Writing is not something that comes particularly easy to me (perfect choice of career I’m sure you’ll agree). Contemplative and a fusspot, I overanalyse every word and spend a lot of time deleting what has taken me a long time to write. However, I have decided to commit to writing a blog.

It should come as no surprise then that the first challenge I encountered after making this decision was what to name it. My aim is after all is to engage with people about my research on medieval space and identities and I wanted the name of the blog to convey that.
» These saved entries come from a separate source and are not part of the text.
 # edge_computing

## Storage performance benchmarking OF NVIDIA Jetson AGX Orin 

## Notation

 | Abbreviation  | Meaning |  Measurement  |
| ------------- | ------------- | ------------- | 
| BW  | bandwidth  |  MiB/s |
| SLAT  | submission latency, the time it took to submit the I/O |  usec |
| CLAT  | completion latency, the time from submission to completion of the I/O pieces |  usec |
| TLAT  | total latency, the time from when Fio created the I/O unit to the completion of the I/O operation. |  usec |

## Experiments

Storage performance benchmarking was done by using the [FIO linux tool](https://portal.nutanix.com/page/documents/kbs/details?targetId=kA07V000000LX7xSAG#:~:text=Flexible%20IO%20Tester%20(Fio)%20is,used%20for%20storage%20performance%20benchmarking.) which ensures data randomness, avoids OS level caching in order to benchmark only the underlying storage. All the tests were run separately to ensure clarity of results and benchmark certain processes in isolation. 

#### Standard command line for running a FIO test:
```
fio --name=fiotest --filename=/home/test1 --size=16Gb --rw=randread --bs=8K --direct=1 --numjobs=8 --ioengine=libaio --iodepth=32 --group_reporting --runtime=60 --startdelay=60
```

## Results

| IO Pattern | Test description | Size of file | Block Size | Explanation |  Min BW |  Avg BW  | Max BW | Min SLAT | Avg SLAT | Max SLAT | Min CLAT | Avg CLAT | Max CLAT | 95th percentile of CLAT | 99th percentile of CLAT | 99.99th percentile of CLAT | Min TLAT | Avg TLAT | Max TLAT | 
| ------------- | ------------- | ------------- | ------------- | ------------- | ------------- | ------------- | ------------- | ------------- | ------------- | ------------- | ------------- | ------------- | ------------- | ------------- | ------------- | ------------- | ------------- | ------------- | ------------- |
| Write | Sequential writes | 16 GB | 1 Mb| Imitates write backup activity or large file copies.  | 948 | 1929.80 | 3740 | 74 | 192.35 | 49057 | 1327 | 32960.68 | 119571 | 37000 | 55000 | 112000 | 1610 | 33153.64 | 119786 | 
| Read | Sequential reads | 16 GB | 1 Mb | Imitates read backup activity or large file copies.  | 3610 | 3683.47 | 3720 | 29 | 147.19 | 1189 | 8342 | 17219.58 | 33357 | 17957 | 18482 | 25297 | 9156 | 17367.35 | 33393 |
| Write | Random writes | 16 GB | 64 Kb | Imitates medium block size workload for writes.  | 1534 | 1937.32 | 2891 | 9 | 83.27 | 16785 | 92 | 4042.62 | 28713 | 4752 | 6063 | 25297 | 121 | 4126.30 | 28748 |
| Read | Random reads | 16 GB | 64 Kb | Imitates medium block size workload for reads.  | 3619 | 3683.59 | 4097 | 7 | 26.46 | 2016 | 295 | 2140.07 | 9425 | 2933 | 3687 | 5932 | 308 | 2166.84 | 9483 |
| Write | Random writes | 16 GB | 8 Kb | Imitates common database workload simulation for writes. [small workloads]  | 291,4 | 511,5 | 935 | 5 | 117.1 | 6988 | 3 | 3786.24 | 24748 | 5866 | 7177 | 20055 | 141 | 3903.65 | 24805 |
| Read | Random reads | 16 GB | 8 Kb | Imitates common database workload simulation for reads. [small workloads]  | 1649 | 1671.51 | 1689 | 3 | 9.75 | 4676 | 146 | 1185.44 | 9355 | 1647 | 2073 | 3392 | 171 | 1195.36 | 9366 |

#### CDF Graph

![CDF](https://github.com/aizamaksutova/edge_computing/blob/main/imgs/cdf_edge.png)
For reasons unknown, the first thing that popped into my head was ‘Friends on the Other Side’, a dark voodoo inspired song from the 2009 Disney film The Princess and the Frog. On the surface this film set in 1920s New Orleans about a hardworking, ambitious woman and a pampered prince being turned into frogs has little to do with the medieval world. And yet, as the song continued to play in my head, I began to make connections between the film and some of my primary research interests: transformation, transgresssive identities, magic, strong female characters, and monsters.

In addition, one thing that has struck me while writing my PhD thesis on queer time and space in medieval literature has been the frequency of liminal spaces as points of contact in the romances and lays that I have been working on. In Sir Orfeo for example, Heurodis is playing by an ‘orchard-side’ (66) when she falls in to an enchanted sleep and meets the Fairy King and in the Wife of Bath’s Tale, the knight encounters the loathly lady ‘under a forest syde’ (990). The ‘Otherside’ also evokes the concept of the Otherworld, an alternative space in the medieval imaginary that is populated by fairies.

And so here we have ‘The Medieval Otherside’, my very own liminal space where I hope to reflect on aspects of my research and draw connections between the medieval world and the now.